Kissenger, as the name suggests, is all about transmitting a kiss over a distance. The basic concept is that you have two robots, both outfitted with an artificial pair of lips. The lips are highly touch-sensitive, but can also be manipulated by motors inside the robot. Then, when you want to kiss someone remotely, you both whip out your Kissenger robot… and kiss it. Your lip movements are transmitted to the other robot, and vice versa. The idea is that you could be half way around the world, but as long as you have your Kissenger with you, you can kiss your friends and family back home.
It's difficult to take this nascent technology seriously.
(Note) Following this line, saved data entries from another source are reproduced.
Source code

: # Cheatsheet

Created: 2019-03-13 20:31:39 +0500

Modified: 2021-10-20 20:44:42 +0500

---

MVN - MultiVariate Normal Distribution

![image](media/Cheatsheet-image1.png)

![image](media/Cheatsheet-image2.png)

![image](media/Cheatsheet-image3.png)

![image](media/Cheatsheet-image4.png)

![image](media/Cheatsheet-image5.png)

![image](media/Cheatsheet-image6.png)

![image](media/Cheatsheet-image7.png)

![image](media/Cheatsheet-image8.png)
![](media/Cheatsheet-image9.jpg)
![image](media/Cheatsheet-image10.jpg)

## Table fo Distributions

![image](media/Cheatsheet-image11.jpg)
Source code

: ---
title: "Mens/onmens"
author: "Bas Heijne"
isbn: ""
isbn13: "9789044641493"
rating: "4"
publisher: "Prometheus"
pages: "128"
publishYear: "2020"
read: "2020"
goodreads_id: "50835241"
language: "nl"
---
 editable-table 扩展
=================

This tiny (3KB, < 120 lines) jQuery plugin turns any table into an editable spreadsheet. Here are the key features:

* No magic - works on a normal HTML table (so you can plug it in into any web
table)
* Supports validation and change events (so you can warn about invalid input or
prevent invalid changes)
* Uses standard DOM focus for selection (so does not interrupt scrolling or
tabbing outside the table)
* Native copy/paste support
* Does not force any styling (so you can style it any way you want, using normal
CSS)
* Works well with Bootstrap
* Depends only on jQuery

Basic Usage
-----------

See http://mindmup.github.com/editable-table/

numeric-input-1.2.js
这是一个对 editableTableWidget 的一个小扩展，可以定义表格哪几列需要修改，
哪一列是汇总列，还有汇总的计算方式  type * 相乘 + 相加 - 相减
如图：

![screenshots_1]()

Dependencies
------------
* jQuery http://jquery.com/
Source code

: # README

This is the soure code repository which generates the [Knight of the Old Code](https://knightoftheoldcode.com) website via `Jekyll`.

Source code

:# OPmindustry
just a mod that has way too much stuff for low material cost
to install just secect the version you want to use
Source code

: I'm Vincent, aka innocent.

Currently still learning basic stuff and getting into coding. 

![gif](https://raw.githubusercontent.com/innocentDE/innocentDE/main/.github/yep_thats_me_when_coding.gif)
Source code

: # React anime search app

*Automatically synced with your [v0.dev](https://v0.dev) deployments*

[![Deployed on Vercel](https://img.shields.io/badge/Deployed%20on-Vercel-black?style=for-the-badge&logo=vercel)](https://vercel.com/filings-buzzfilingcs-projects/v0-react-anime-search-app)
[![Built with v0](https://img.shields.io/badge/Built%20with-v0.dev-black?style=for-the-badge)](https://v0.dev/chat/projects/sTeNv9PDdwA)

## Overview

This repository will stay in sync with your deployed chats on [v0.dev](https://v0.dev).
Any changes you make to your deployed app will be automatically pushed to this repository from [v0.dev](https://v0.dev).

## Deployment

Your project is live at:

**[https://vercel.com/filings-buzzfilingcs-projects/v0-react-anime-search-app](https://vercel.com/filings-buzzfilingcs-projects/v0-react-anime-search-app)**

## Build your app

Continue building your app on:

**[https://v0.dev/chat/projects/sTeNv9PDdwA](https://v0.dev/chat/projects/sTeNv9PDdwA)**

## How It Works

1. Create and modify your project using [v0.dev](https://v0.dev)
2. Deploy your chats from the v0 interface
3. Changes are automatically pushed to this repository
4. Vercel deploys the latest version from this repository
To understand where Lovotics is going with this, you'll need to acquaint yourself with sf writer Frederik Pohl.
Pohl wrote about virtual kisses via tactile net in his amazing 1965 novel The Age of the Pussyfoot; you simply use your joymaker:
"Man Forrester, the personal callers are as follows:
...Adne Bensen: female, Universalist, Arcadian-Trimmer, twenty-three declared, five feet seven inches, experiencer-homeswoman, no business stated. Her kiss follows."
Forrester did not know what to expect but was pleasantly ready for anything.
What he got was indeed a kiss...
Startled, he touched his mouth. "How the devil did you do that?" he shouted.